Header Name	Required	Value
`Authorization`	Mandatory	`Bearer <token>` The token you get from our authentication process.
`Content-Length`	Mandatory	This should correctly indicate the length of the request body in bytes.
`Content-Type`	Optional	This is OPTIONAL field which describes the format and codec of the provided audio data. Accepted values are `audio/wav`, `audio/mpeg`, `audio/mp3` and `audio/wave` only. If your audio is in a format other than these, do not use this field.
`x-api-key`	Optional	DEPRECATED. The JWT token you get from our authentication process.

Query Parameters #

Parameters	Required	Type	Description
`name`	Optional	String	Your meeting name. Default name set to `conversationId`.
`webhookUrl`	Optional	String	Webhook URL on which job updates to be sent. This should be after the API call is made. For Webhook payload, refer to the Using Webhook section below.
`customVocabulary`	Optional	String[]	Contains a list of words and phrases that provide hints to the speech recognition task.
`confidenceThreshold`	Optional	Double	Minimum confidence score that you can set for an API to consider it as a valid insight (action items, follow-ups, topics, and questions). It should be in the range <=0.5 to <=1.0 (i.e., greater than or equal to `0.5` and less than or equal to `1.0`.). The default value is `0.5`.
`entities`	Optional	Object[]	Input custom entities which can be detected in your conversation using Entities API. See sample request under Custom Entity section.
`detectEntities`	Optional	Boolean	Default value is `false`. If not set the Entities API will not return any entities from the conversation.
`detectPhrases`	Optional	Boolean	Accepted values are `true` & `false`. It shows Actionable Phrases in each sentence of conversation. These sentences can be found in the Conversation's Messages API.
`enableSeparateRecognitionPerChannel`	Optional	boolean	Enables Speaker Separated Channel audio processing. Accepts `true` or `false`.
`channelMetadata`	Optional	Object[]	This object parameter contains two variables `speaker` and `channel` to specific which speaker corresponds to which channel. This object only works when `enableSeparateRecognitionPerChannel` query param is set to `true`. Learn more in the Channel Metadata section below.
`languageCode`	Optional	String	We accept different languages. Please check language Code as per your requirement.
`mode`	Optional	String	Accepts `phone` or `default`.`phone` mode is best for audio that is generated from phone call(which is typically recorded at 8khz sampling rate). `default` mode works best for audio generated from video or online meetings(which is typically recorded at 16khz or more sampling rate).

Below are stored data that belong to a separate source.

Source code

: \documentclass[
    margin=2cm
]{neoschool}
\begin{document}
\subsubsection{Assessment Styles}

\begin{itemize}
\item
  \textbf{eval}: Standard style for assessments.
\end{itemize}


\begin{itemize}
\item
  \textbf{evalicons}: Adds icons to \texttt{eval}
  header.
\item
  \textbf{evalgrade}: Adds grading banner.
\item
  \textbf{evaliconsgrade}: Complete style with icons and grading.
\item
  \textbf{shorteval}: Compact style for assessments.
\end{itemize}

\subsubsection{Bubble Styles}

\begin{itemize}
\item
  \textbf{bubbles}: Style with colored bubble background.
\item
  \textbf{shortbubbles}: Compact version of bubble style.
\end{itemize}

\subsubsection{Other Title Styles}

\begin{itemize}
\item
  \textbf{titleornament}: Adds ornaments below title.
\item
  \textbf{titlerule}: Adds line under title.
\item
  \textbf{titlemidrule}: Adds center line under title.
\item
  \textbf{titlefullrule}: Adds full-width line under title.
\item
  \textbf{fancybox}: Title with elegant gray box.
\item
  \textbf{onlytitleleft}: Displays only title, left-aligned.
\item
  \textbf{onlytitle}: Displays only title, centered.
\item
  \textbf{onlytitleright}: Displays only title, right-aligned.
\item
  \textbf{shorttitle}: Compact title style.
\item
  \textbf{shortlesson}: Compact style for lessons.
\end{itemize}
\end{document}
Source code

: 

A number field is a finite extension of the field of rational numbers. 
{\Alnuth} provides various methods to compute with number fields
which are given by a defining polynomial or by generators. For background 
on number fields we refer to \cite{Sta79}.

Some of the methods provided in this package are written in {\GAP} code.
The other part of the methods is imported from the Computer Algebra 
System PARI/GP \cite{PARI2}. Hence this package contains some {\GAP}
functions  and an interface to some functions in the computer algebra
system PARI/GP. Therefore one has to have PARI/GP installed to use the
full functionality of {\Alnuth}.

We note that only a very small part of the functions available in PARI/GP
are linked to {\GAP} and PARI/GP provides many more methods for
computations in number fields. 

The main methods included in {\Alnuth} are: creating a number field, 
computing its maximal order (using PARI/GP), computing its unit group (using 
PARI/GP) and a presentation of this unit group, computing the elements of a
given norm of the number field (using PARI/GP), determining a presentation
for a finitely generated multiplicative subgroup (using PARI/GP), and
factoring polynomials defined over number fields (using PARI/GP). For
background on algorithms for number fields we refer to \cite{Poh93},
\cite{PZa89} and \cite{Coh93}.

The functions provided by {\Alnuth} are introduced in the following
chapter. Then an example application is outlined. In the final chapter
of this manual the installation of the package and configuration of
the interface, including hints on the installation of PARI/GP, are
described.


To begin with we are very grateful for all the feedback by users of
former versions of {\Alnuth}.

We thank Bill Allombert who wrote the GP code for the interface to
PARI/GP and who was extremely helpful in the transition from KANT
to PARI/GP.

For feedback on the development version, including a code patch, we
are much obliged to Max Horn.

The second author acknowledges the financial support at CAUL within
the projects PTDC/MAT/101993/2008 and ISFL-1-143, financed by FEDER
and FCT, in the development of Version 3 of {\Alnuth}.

When you don't pass this parameter `default` is selected automatically.
`trackers` BETA	Optional	List	A `tracker` entity containing name and vocabulary (a list of key words and/or phrases to be tracked). Read more in the Tracker API section.
`enableAllTrackers` BETA	Optional	Boolean	Default value is `false`. Setting this parameter to `true` will enable detection of all the Trackers maintained for your account by the Management API.This will allow Symbl to detect all the available Trackers in a specific Conversation. Learn about this parameter here.
`enableSummary` ALPHA	Optional	Boolean	Setting this parameter to `true` allows you to generate Summaries using Summary API. Ensure that you use `https://api.symbl.ai/` as the base URL.
`enableSpeakerDiarization`	Optional	Boolean	Whether the diarization should be enabled for this conversation. Pass this as `true` to enable Speaker Separation. To learn more, refer to the Speaker Separation section below.
`diarizationSpeakerCount`	Optional	String	The number of unique speakers in this conversation. To learn more, refer to the Speaker Separation section below.

Custom Entity #

{
  "detectEntities": true,
  "entities": [
    {
      "customType": "identify_people",
      "text": "executives"
    },
    {
      "customType": "identify_colour",
      "text": "blue"
    }
  ]
}

Channel Metadata #

The channelMetadata object has the members channel and speaker as shown below:

Given below is an example of a channelMetadata object:

{
  "channelMetadata": [
    {
      "channel": 1,
      "speaker": {
        "name": "Robert Bartheon",
        "email": "robertbartheon@example.com"
      }
    },
    {
      "channel": 2,
      "speaker": {
        "name": "Arya Stark",
        "email": "aryastark@example.com"
      }
    }
  ]
}

channelMetadata object has following members:

Field	Required	Type	Description
`channel`	Yes	Integer	This denotes the channel number in the audio file. Each channel will contain independent speaker's voice data.
`speaker`	Yes	String	This is the wrapper object which defines the speaker for this channel.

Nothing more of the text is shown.